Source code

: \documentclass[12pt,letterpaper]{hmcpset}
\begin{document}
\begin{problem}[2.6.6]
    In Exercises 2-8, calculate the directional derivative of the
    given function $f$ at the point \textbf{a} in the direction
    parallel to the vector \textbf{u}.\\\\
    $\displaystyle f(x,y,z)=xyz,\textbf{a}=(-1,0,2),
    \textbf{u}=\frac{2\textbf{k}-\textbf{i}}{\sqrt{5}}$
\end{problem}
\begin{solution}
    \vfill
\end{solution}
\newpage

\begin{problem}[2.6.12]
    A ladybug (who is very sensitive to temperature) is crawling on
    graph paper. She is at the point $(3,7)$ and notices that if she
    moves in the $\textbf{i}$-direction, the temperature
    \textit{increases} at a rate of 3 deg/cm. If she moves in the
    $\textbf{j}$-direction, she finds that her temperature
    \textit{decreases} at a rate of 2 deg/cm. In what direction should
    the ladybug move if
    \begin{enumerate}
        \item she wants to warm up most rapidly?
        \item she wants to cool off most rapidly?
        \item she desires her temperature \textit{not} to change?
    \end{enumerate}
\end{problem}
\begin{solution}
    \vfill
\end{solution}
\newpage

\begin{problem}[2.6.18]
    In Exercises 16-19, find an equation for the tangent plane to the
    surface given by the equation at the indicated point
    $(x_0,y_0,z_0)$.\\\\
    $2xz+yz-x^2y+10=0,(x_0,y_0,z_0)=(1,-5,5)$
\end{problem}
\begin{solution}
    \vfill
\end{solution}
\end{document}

::::

- _Exercise directions_
Would you restate each line of the material above word for word?

- _Your response_
Source code

: \documentclass[12pt,letterpaper]{hmcpset}
\begin{document}
\begin{problem}[2.6.6]
    In Exercises 2-8, calculate the directional derivative of the
    given function $f$ at the point \textbf{a} in the direction
    parallel to the vector \textbf{u}.\\\\
    $\displaystyle f(x,y,z)=xyz,\textbf{a}=(-1,0,2),
    \textbf{u}=\frac{2\textbf{k}-\textbf{i}}{\sqrt{5}}$
\end{problem}
\begin{solution}
    \vfill
\end{solution}
\newpage

\begin{problem}[2.6.12]
    A ladybug (who is very sensitive to temperature) is crawling on
    graph paper. She is at the point $(3,7)$ and notices that if she
    moves in the $\textbf{i}$-direction, the temperature
    \textit{increases} at a rate of 3 deg/cm. If she moves in the
    $\textbf{j}$-direction, she finds that her temperature
    \textit{decreases} at a rate of 2 deg/cm. In what direction should
    the ladybug move if
    \begin{enumerate}
        \item she wants to warm up most rapidly?
        \item she wants to cool off most rapidly?
        \item she desires her temperature \textit{not} to change?
    \end{enumerate}
\end{problem}
\begin{solution}
    \vfill
\end{solution}
\newpage

\begin{problem}[2.6.18]
    In Exercises 16-19, find an equation for the tangent plane to the
    surface given by the equation at the indicated point
    $(x_0,y_0,z_0)$.\\\\
    $2xz+yz-x^2y+10=0,(x_0,y_0,z_0)=(1,-5,5)$
\end{problem}
\begin{solution}
    \vfill
\end{solution}
\end{document}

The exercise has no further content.